19 Feb 2024 | Hongjin Su, Shuyang Jiang, Yuhang Lai, Haoyuan Wu, Boao Shi, Che Liu, Qian Liu, Tao Yu
ARKS: Active Retrieval in Knowledge Soup for Code Generation
This paper introduces ARKS, an advanced strategy for generalizing large language models (LLMs) for code generation. Unlike traditional methods that rely on a single source of knowledge, ARKS constructs a "knowledge soup" that integrates web search, documentation, execution feedback, and evolved code snippets. The system employs an active retrieval strategy that iteratively refines the query and updates the knowledge soup. This approach allows for continuous improvement of both the query and the knowledge soup, leading to higher quality code generation.
The effectiveness of ARKS is evaluated using a new benchmark comprising realistic coding problems associated with frequently updated libraries and long-tail programming languages. Experimental results on ChatGPT and CodeLlama demonstrate significant improvements in average execution accuracy. The analysis confirms the effectiveness of the knowledge soup and active retrieval strategies, offering insights into the construction of effective retrieval-augmented code generation (RACG) pipelines.
The paper presents a detailed description of the ARKS framework, including the query formulation, knowledge soup construction, active retrieval mechanism, and benchmark datasets. The knowledge soup includes web search content, documentation, execution feedback, and code snippets. The active retrieval process involves iteratively refining the query and updating the knowledge soup, which allows for continuous improvement in code generation.
The paper also discusses the impact of different retrieval models and the effectiveness of various query formulations. The results show that the use of code snippets and documentation significantly improves the performance of LLMs in code generation, especially for less common programming languages. The study also highlights the importance of retrieval accuracy and the effectiveness of dense retrievers in improving generalization performance.
The paper concludes that ARKS provides a significant improvement in code generation by leveraging a diverse knowledge soup and active retrieval. The findings suggest that the integration of diverse knowledge sources and iterative refinement of queries can lead to more effective code generation. The study also highlights the importance of retrieval accuracy and the effectiveness of dense retrievers in improving generalization performance. The results demonstrate that ARKS is a promising approach for enhancing code generation with retrieval-augmented methods.ARKS: Active Retrieval in Knowledge Soup for Code Generation
This paper introduces ARKS, an advanced strategy for generalizing large language models (LLMs) for code generation. Unlike traditional methods that rely on a single source of knowledge, ARKS constructs a "knowledge soup" that integrates web search, documentation, execution feedback, and evolved code snippets. The system employs an active retrieval strategy that iteratively refines the query and updates the knowledge soup. This approach allows for continuous improvement of both the query and the knowledge soup, leading to higher quality code generation.
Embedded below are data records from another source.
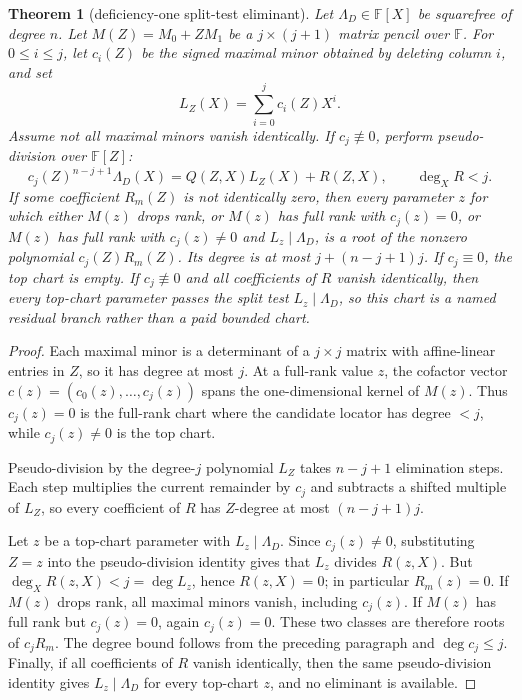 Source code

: \documentclass[a4paper,11pt]{amsart}
\newtheorem{theorem}{Theorem}[section]
\theoremstyle{remark}
\newcommand{\F}{\mathbb F}
\begin{document}
\begin{theorem}[deficiency-one split-test eliminant]\label{thm:deficiency-one-eliminant}
Let \(\Lambda_D\in\F[X]\) be squarefree of degree \(n\).  Let \(M(Z)=M_0+ZM_1\) be a \(j\times(j+1)\) matrix pencil over \(\F\).  For \(0\le i\le j\), let \(c_i(Z)\) be the signed maximal minor obtained by deleting column \(i\), and set
\[
        L_Z(X)=\sum_{i=0}^j c_i(Z)X^i .
\]
Assume not all maximal minors vanish identically.  If \(c_j\not\equiv0\), perform pseudo-division over \(\F[Z]\):
\[
        c_j(Z)^{n-j+1}\Lambda_D(X)=Q(Z,X)L_Z(X)+R(Z,X),
        \qquad \deg_XR<j .
\]
If some coefficient \(R_m(Z)\) is not identically zero, then every parameter \(z\) for which either \(M(z)\) drops rank, or \(M(z)\) has full rank with \(c_j(z)=0\), or \(M(z)\) has full rank with \(c_j(z)\ne0\) and \(L_z\mid\Lambda_D\), is a root of the nonzero polynomial \(c_j(Z)R_m(Z)\).  Its degree is at most \(j+(n-j+1)j\).  If \(c_j\equiv0\), the top chart is empty.  If \(c_j\not\equiv0\) and all coefficients of \(R\) vanish identically, then every top-chart parameter passes the split test \(L_z\mid\Lambda_D\), so this chart is a named residual branch rather than a paid bounded chart.
\end{theorem}

\begin{proof}
Each maximal minor is a determinant of a \(j\times j\) matrix with affine-linear entries in \(Z\), so it has degree at most \(j\).  At a full-rank value \(z\), the cofactor vector \(c(z)=(c_0(z),\ldots,c_j(z))\) spans the one-dimensional kernel of \(M(z)\).  Thus \(c_j(z)=0\) is the full-rank chart where the candidate locator has degree \(<j\), while \(c_j(z)\ne0\) is the top chart.

Pseudo-division by the degree-\(j\) polynomial \(L_Z\) takes \(n-j+1\) elimination steps.  Each step multiplies the current remainder by \(c_j\) and subtracts a shifted multiple of \(L_Z\), so every coefficient of \(R\) has \(Z\)-degree at most \((n-j+1)j\).

Let \(z\) be a top-chart parameter with \(L_z\mid\Lambda_D\).  Since \(c_j(z)\ne0\), substituting \(Z=z\) into the pseudo-division identity gives that \(L_z\) divides \(R(z,X)\).  But \(\deg_XR(z,X)<j=\deg L_z\), hence \(R(z,X)=0\); in particular \(R_m(z)=0\).  If \(M(z)\) drops rank, all maximal minors vanish, including \(c_j(z)\).  If \(M(z)\) has full rank but \(c_j(z)=0\), again \(c_j(z)=0\).  These two classes are therefore roots of \(c_jR_m\).  The degree bound follows from the preceding paragraph and \(\deg c_j\le j\).  Finally, if all coefficients of \(R\) vanish identically, then the same pseudo-division identity gives \(L_z\mid\Lambda_D\) for every top-chart \(z\), and no eliminant is available.
\end{proof}
\end{document}
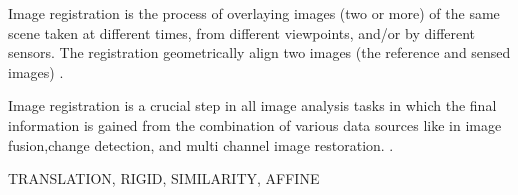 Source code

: Image registration is the process of overlaying images (two or more) of the same scene taken at different times, from different viewpoints, and/or by different sensors. The registration geometrically align two images (the reference and sensed images) \cite{zitova2003image}.


Image registration  is  a  crucial  step  in  all  image  analysis  tasks in   which   the   final   information   is   gained   from   the combination of various  data  sources  like in image  fusion,change   detection,   and   multi channel   image   restoration. \cite{zitova2003image}.


TRANSLATION, RIGID, SIMILARITY, AFFINE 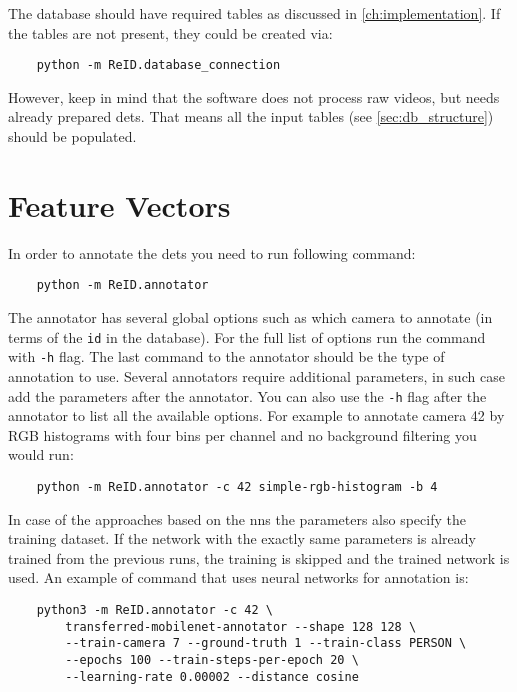 The database should have required tables as discussed in \autoref{ch:implementation}. If the tables are not present, they could be created via:

\begin{verbatim}
    python -m ReID.database_connection
\end{verbatim}

However, keep in mind that the software does not process raw videos, but needs already prepared \glspl{det}. That means all the input tables (see \autoref{sec:db_structure}) should be populated.

\section{Feature Vectors}

In order to annotate the \glspl{det} you need to run following command:

\begin{verbatim}
    python -m ReID.annotator
\end{verbatim}

The annotator has several global options such as which camera to annotate (in terms of the \verb+id+ in the database). For the full list of options run the command with \verb+-h+ flag. The last command to the annotator should be the type of annotation to use. Several annotators require additional parameters, in such case add the parameters after the annotator. You can also use the \verb+-h+ flag after the annotator to list all the available options. For example to annotate camera 42 by RGB histograms with four bins per channel and no background filtering you would run:

\begin{verbatim}
    python -m ReID.annotator -c 42 simple-rgb-histogram -b 4
\end{verbatim}

In case of the approaches based on the \glspl{nn} the parameters also specify the training dataset. If the network with the exactly same parameters is already trained from the previous runs, the training is skipped and the trained network is used. An example of command that uses neural networks for annotation is:

\begin{verbatim}
    python3 -m ReID.annotator -c 42 \
        transferred-mobilenet-annotator --shape 128 128 \
        --train-camera 7 --ground-truth 1 --train-class PERSON \
        --epochs 100 --train-steps-per-epoch 20 \
        --learning-rate 0.00002 --distance cosine
\end{verbatim}

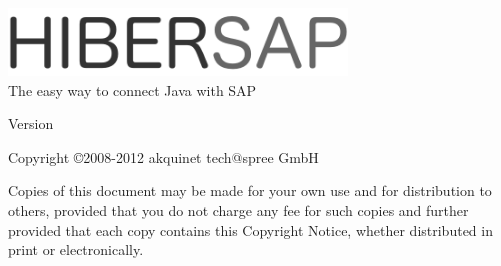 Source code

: \begin{titlepage}
	 \HRule 
	\begin{flushleft} 
	    \includegraphics[width=90mm]{HibersapLogo.png} \\
		\LARGE The easy way to connect Java with SAP \\
	\end{flushleft}
	\HRule {} 
	\begin{center} 
		\large Version \HibersapVersion 
	\end{center}
	\begin{center}
		\large Copyright \copyright 2008-2012 akquinet tech@spree GmbH
	\end{center}
	\begin{center} 
		Copies of this document may be made for your own use and for distribution to others, 
		provided that you do not charge any fee for such copies and further provided that each 
		copy contains this Copyright Notice, whether distributed in print or
		electronically.
	\end{center}
\end{titlepage}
The effectiveness of ARKS is evaluated using a new benchmark comprising realistic coding problems associated with frequently updated libraries and long-tail programming languages. Experimental results on ChatGPT and CodeLlama demonstrate significant improvements in average execution accuracy. The analysis confirms the effectiveness of the knowledge soup and active retrieval strategies, offering insights into the construction of effective retrieval-augmented code generation (RACG) pipelines.
The paper presents a detailed description of the ARKS framework, including the query formulation, knowledge soup construction, active retrieval mechanism, and benchmark datasets. The knowledge soup includes web search content, documentation, execution feedback, and code snippets. The active retrieval process involves iteratively refining the query and updating the knowledge soup, which allows for continuous improvement in code generation.
The paper also discusses the impact of different retrieval models and the effectiveness of various query formulations. The results show that the use of code snippets and documentation significantly improves the performance of LLMs in code generation, especially for less common programming languages. The study also highlights the importance of retrieval accuracy and the effectiveness of dense retrievers in improving generalization performance.
The paper concludes that ARKS provides a significant improvement in code generation by leveraging a diverse knowledge soup and active retrieval. The findings suggest that the integration of diverse knowledge sources and iterative refinement of queries can lead to more effective code generation. The study also highlights the importance of retrieval accuracy and the effectiveness of dense retrievers in improving generalization performance. The results demonstrate that ARKS is a promising approach for enhancing code generation with retrieval-augmented methods.